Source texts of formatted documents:
************

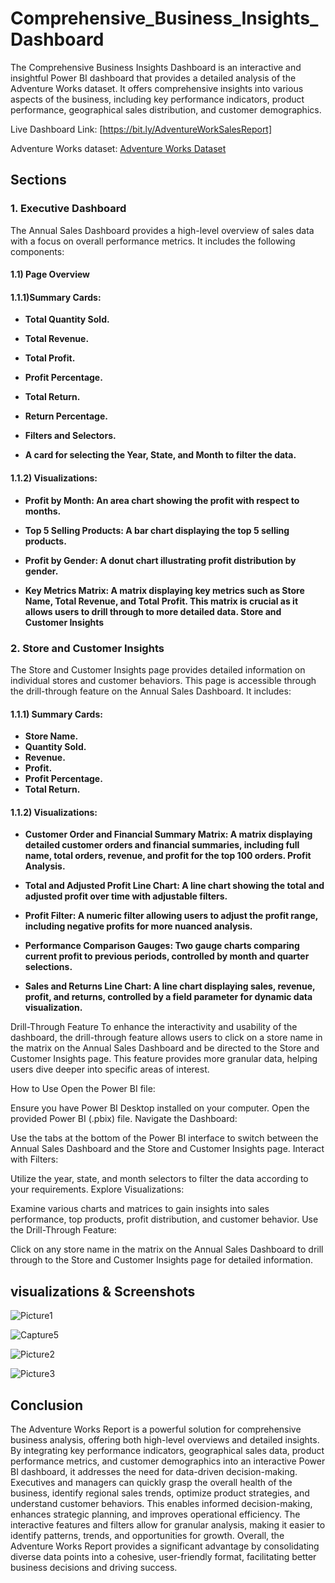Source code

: # Comprehensive_Business_Insights_Dashboard

The Comprehensive Business Insights Dashboard is an interactive and insightful Power BI dashboard that provides a detailed analysis of the Adventure Works dataset. It offers comprehensive insights into various aspects of the business, including key performance indicators, product performance, geographical sales distribution, and customer demographics.



Live Dashboard Link: [https://bit.ly/AdventureWorkSalesReport]

   
Adventure Works dataset: [Adventure Works Dataset](https://drive.google.com/drive/folders/1ogNW7dkWI2YaPSymH6dkfQf_alAtIqAh?usp=drive_link)



## Sections


### 1. Executive Dashboard

The Annual Sales Dashboard provides a high-level overview of sales data with a focus on overall performance metrics. It includes the following components:


#### 1.1) Page Overview


#### 1.1.1)Summary Cards:

   - **Total Quantity Sold.**
   - **Total Revenue.**
   - **Total Profit.**
   - **Profit Percentage.**
   - **Total Return.**
   - **Return Percentage.**
   - **Filters and Selectors.**

   - **A card for selecting the Year, State, and Month to filter the data.**

     
 #### 1.1.2) Visualizations:

   - **Profit by Month: An area chart showing the profit with respect to months.**
 
   - **Top 5 Selling Products: A bar chart displaying the top 5 selling products.**
 
   - **Profit by Gender: A donut chart illustrating profit distribution by gender.**
 
  - **Key Metrics Matrix: A matrix displaying key metrics such as Store Name, Total Revenue, and Total Profit. This matrix is crucial as it allows users to drill through to more detailed data.
                       Store and Customer Insights**




### 2. Store and Customer Insights          
The Store and Customer Insights page provides detailed information on individual stores and customer behaviors. This page is accessible through the drill-through feature on the Annual Sales Dashboard. It includes:

 #### 1.1.1) Summary Cards:

 - **Store Name.**
 - **Quantity Sold.**
 - **Revenue.**
 - **Profit.**
 - **Profit Percentage.**
 - **Total Return.**
   

 #### 1.1.2) **Visualizations:**
   
  - **Customer Order and Financial Summary Matrix: A matrix displaying detailed customer orders and financial summaries, including full name, total orders, revenue, and profit for the top 100 orders.
                                                  Profit Analysis.**

  - **Total and Adjusted Profit Line Chart: A line chart showing the total and adjusted profit over time with adjustable filters.**
    
  - **Profit Filter: A numeric filter allowing users to adjust the profit range, including negative profits for more nuanced analysis.**
    
  - **Performance Comparison Gauges: Two gauge charts comparing current profit to previous periods, controlled by month and quarter selections.**
    
  - **Sales and Returns Line Chart: A line chart displaying sales, revenue, profit, and returns, controlled by a field parameter for dynamic data visualization.**


Drill-Through Feature
To enhance the interactivity and usability of the dashboard, the drill-through feature allows users to click on a store name in the matrix on the Annual Sales Dashboard and be directed to the Store and Customer Insights page. This feature provides more granular data, helping users dive deeper into specific areas of interest.

How to Use
Open the Power BI file:

Ensure you have Power BI Desktop installed on your computer.
Open the provided Power BI (.pbix) file.
Navigate the Dashboard:

Use the tabs at the bottom of the Power BI interface to switch between the Annual Sales Dashboard and the Store and Customer Insights page.
Interact with Filters:

Utilize the year, state, and month selectors to filter the data according to your requirements.
Explore Visualizations:

Examine various charts and matrices to gain insights into sales performance, top products, profit distribution, and customer behavior.
Use the Drill-Through Feature:

Click on any store name in the matrix on the Annual Sales Dashboard to drill through to the Store and Customer Insights page for detailed information.



## visualizations & Screenshots 

![Picture1](https://github.com/HubSudhanshu/123/assets/140691182/c5b62d73-b030-4848-a174-c5918067d74f)

![Capture5](https://github.com/HubSudhanshu/123/assets/140691182/81b7a37c-f845-4c89-8801-42a20a56bead)

![Picture2](https://github.com/HubSudhanshu/123/assets/140691182/e61a5fe3-2954-4337-a48b-3b4135709588)

![Picture3](https://github.com/HubSudhanshu/123/assets/140691182/19ca99d2-4208-46ea-80e4-178daa398376)


## Conclusion

The Adventure Works Report is a powerful solution for comprehensive business analysis, offering both high-level overviews and detailed insights. By integrating key performance indicators, geographical sales data, product performance metrics, and customer demographics into an interactive Power BI dashboard, it addresses the need for data-driven decision-making. Executives and managers can quickly grasp the overall health of the business, identify regional sales trends, optimize product strategies, and understand customer behaviors. This enables informed decision-making, enhances strategic planning, and improves operational efficiency. The interactive features and filters allow for granular analysis, making it easier to identify patterns, trends, and opportunities for growth. Overall, the Adventure Works Report provides a significant advantage by consolidating diverse data points into a cohesive, user-friendly format, facilitating better business decisions and driving success.
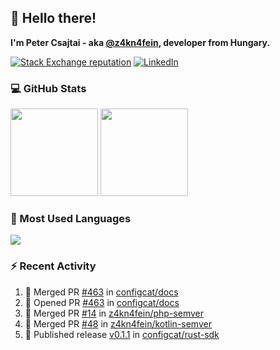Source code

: ## 👋 Hello there!

**I'm Peter Csajtai - aka [@z4kn4fein](https://github.com/z4kn4fein), developer from Hungary.**

[![Stack Exchange reputation](https://img.shields.io/stackexchange/stackoverflow/r/8700582?color=orange&label=reputation&logo=stackoverflow&style=for-the-badge)](https://stackoverflow.com/users/8700582)
[![LinkedIn](https://img.shields.io/badge/linkedin-%230077B5.svg?style=for-the-badge&logo=linkedin&logoColor=white)](https://www.linkedin.com/in/csajtai-p%C3%A9ter-45395341/)

### 💻 GitHub Stats

<div>
  <img height="140px" src="https://github-readme-stats-pcsajtai.vercel.app/api?username=z4kn4fein&show_icons=true&hide_border=true&count_private=true&custom_title=Stats&theme=dracula&line_height=24&hide_title=true">
  <img height="140px" src="https://streak-stats.demolab.com?user=z4kn4fein&theme=dracula&hide_border=true">
  
</div>

### :toolbox: Most Used Languages

<img src="https://github-readme-stats-pcsajtai.vercel.app/api/top-langs/?username=z4kn4fein&theme=dracula&hide_border=true&layout=compact&langs_count=8&hide_title=true">

### :zap: Recent Activity

<!--START_SECTION:activity-->
1. 🎉 Merged PR [#463](https://github.com/configcat/docs/pull/463) in [configcat/docs](https://github.com/configcat/docs)
2. 💪 Opened PR [#463](https://github.com/configcat/docs/pull/463) in [configcat/docs](https://github.com/configcat/docs)
3. 🎉 Merged PR [#14](https://github.com/z4kn4fein/php-semver/pull/14) in [z4kn4fein/php-semver](https://github.com/z4kn4fein/php-semver)
4. 🎉 Merged PR [#48](https://github.com/z4kn4fein/kotlin-semver/pull/48) in [z4kn4fein/kotlin-semver](https://github.com/z4kn4fein/kotlin-semver)
5. 🚀 Published release [v0.1.1](https://github.com/configcat/rust-sdk/releases/tag/v0.1.1) in [configcat/rust-sdk](https://github.com/configcat/rust-sdk)
<!--END_SECTION:activity-->
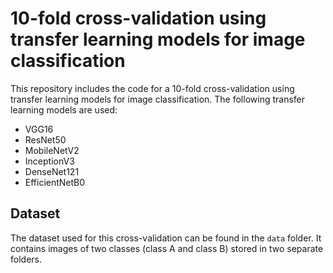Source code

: # 10-fold cross-validation using transfer learning models for image classification

This repository includes the code for a 10-fold cross-validation using transfer learning models for image classification. The following transfer learning models are used:

- VGG16
- ResNet50
- MobileNetV2
- InceptionV3
- DenseNet121
- EfficientNetB0

## Dataset

The dataset used for this cross-validation can be found in the `data` folder. It contains images of two classes (class A and class B) stored in two separate folders.
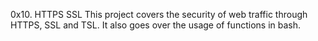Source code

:0x10. HTTPS SSL
This project covers the security of web traffic through HTTPS, SSL and TSL. It also goes over the usage of functions in bash.
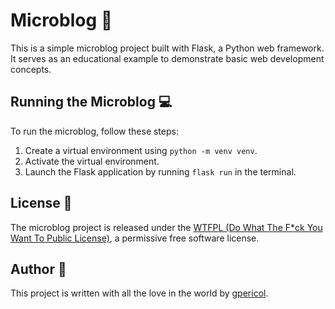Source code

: # Microblog 📝

This is a simple microblog project built with Flask, a Python web framework. It serves as an educational example to demonstrate basic web development concepts.

## Running the Microblog 💻

To run the microblog, follow these steps:

1. Create a virtual environment using `python -m venv venv`.
2. Activate the virtual environment.
3. Launch the Flask application by running `flask run` in the terminal.

## License 📜

The microblog project is released under the [WTFPL (Do What The F*ck You Want To Public License)](LICENSE), a permissive free software license.

## Author 💖

This project is written with all the love in the world by [gpericol](https://github.com/gpericol).
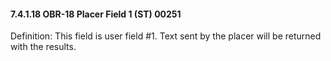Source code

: #### 7.4.1.18 OBR-18 Placer Field 1 (ST) 00251

Definition: This field is user field #1. Text sent by the placer will be returned with the results.
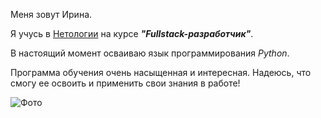 Меня зовут Ирина.

Я учусь в [Нетологии](https://netology.ru) на курсе **_"Fullstack-разработчик"_**. 

В настоящий момент осваиваю язык программирования _Python_.

Программа обучения очень насыщенная и интересная. Надеюсь, что смогу ее освоить и применить свои знания в работе!

![Фото](https://vk.com/im?sel=155383297&z=photo4807473_457244932%2Fmail158339)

************

- _What is being asked_: Please filter the entries for the word "Flask" and copy the lines that have it.

- _Answer space_:
This is a simple microblog project built with Flask, a Python web framework. It serves as an educational example to demonstrate basic web development concepts.
3. Launch the Flask application by running `flask run` in the terminal.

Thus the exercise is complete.